== Prompt ==
Repeat, exactly and alone, every line from the line that contains "of Number of" to the end of the entries.

== Records for the exercise ==
────────────────────

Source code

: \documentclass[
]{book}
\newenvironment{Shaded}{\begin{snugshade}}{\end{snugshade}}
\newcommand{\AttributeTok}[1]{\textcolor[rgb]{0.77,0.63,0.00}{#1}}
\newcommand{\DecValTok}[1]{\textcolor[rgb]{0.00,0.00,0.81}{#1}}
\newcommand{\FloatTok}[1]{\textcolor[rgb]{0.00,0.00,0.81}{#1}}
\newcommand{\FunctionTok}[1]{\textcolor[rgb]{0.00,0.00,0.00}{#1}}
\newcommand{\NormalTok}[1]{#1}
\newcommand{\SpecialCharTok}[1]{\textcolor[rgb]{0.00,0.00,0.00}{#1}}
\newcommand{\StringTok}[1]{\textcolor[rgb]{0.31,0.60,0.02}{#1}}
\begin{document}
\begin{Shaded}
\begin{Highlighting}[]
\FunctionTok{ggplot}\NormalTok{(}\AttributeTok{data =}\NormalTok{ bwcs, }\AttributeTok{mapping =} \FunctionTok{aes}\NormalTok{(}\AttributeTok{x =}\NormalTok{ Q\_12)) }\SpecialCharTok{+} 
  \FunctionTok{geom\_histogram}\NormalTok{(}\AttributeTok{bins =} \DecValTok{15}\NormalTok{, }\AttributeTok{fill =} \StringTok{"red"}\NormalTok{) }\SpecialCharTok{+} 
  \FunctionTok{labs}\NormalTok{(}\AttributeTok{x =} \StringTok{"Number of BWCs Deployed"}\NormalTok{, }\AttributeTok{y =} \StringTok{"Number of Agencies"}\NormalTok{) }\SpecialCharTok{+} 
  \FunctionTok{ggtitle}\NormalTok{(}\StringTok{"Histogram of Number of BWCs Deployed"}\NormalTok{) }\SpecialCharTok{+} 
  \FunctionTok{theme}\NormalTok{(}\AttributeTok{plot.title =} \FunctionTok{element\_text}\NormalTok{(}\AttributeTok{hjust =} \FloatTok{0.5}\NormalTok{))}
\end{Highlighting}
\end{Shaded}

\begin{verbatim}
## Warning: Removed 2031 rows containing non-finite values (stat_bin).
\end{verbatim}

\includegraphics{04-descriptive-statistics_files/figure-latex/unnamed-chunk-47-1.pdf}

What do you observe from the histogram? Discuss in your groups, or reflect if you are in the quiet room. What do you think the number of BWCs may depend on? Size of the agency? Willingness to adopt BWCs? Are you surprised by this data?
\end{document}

────────────────────

== Completed task ==
  \FunctionTok{ggtitle}\NormalTok{(}\StringTok{"Histogram of Number of BWCs Deployed"}\NormalTok{) }\SpecialCharTok{+} 
  \FunctionTok{theme}\NormalTok{(}\AttributeTok{plot.title =} \FunctionTok{element\_text}\NormalTok{(}\AttributeTok{hjust =} \FloatTok{0.5}\NormalTok{))}
\end{Highlighting}
\end{Shaded}

\begin{verbatim}
## Warning: Removed 2031 rows containing non-finite values (stat_bin).
\end{verbatim}

\includegraphics{04-descriptive-statistics_files/figure-latex/unnamed-chunk-47-1.pdf}

What do you observe from the histogram? Discuss in your groups, or reflect if you are in the quiet room. What do you think the number of BWCs may depend on? Size of the agency? Willingness to adopt BWCs? Are you surprised by this data?
\end{document}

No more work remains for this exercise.